**PROBLEM DETAILS:** Starting at the line that contains "4. Wait install." and ending at the line that contains "-R RETRIES --retries RETRIES", the lines below are to be given again exactly, with nothing added.

══ RECORDS SUPPLIED

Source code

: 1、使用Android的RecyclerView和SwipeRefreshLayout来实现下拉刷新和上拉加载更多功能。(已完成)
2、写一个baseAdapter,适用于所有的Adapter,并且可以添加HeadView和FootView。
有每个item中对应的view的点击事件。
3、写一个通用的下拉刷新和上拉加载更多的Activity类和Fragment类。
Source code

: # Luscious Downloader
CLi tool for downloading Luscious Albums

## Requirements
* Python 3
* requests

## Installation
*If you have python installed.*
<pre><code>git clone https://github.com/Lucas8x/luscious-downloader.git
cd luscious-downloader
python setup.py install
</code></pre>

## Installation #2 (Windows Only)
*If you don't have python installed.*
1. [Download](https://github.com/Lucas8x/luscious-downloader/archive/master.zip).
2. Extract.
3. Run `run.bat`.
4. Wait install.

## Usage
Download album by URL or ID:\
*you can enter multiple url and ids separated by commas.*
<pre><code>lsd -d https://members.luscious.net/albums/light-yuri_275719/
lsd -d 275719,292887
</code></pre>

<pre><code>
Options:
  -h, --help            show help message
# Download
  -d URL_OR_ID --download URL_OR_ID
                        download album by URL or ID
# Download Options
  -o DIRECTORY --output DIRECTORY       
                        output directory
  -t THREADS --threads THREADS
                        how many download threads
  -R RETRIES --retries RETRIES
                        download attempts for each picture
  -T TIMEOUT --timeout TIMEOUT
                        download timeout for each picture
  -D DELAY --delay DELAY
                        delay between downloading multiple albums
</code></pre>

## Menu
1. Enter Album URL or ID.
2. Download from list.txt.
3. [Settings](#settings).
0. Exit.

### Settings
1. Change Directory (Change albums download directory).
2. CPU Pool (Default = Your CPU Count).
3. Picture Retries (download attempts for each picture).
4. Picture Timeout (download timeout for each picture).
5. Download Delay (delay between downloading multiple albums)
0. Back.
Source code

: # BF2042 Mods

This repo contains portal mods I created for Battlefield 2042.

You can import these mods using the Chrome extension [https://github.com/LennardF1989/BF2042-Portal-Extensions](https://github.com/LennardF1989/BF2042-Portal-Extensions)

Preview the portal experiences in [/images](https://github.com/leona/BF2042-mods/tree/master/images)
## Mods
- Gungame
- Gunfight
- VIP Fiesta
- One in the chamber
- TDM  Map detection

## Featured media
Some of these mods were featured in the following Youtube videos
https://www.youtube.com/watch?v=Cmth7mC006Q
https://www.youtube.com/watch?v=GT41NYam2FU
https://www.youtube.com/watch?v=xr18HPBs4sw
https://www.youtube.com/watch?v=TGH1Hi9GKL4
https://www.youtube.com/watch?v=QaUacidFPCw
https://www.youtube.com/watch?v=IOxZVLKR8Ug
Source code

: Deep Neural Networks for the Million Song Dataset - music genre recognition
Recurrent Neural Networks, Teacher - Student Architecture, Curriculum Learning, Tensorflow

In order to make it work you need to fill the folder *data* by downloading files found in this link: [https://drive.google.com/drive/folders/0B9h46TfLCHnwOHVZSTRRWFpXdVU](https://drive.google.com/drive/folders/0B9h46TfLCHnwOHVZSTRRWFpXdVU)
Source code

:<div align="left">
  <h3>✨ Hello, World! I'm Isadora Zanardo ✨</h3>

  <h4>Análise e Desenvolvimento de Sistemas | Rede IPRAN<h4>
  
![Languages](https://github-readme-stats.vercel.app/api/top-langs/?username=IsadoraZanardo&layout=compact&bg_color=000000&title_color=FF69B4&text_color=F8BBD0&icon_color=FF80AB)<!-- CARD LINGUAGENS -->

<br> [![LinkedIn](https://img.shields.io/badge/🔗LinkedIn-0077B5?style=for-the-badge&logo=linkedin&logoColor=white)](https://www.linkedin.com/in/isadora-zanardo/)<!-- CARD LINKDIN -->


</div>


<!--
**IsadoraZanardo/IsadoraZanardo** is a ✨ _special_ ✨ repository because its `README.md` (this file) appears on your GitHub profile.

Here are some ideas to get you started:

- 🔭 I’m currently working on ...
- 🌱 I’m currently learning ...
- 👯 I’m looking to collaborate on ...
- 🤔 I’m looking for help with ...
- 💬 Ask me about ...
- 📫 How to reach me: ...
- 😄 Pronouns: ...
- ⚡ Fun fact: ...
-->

════

**TASK ANSWER:**
4. Wait install.

## Usage
Download album by URL or ID:\
*you can enter multiple url and ids separated by commas.*
<pre><code>lsd -d https://members.luscious.net/albums/light-yuri_275719/
lsd -d 275719,292887
</code></pre>

<pre><code>
Options:
  -h, --help            show help message
# Download
  -d URL_OR_ID --download URL_OR_ID
                        download album by URL or ID
# Download Options
  -o DIRECTORY --output DIRECTORY       
                        output directory
  -t THREADS --threads THREADS
                        how many download threads
  -R RETRIES --retries RETRIES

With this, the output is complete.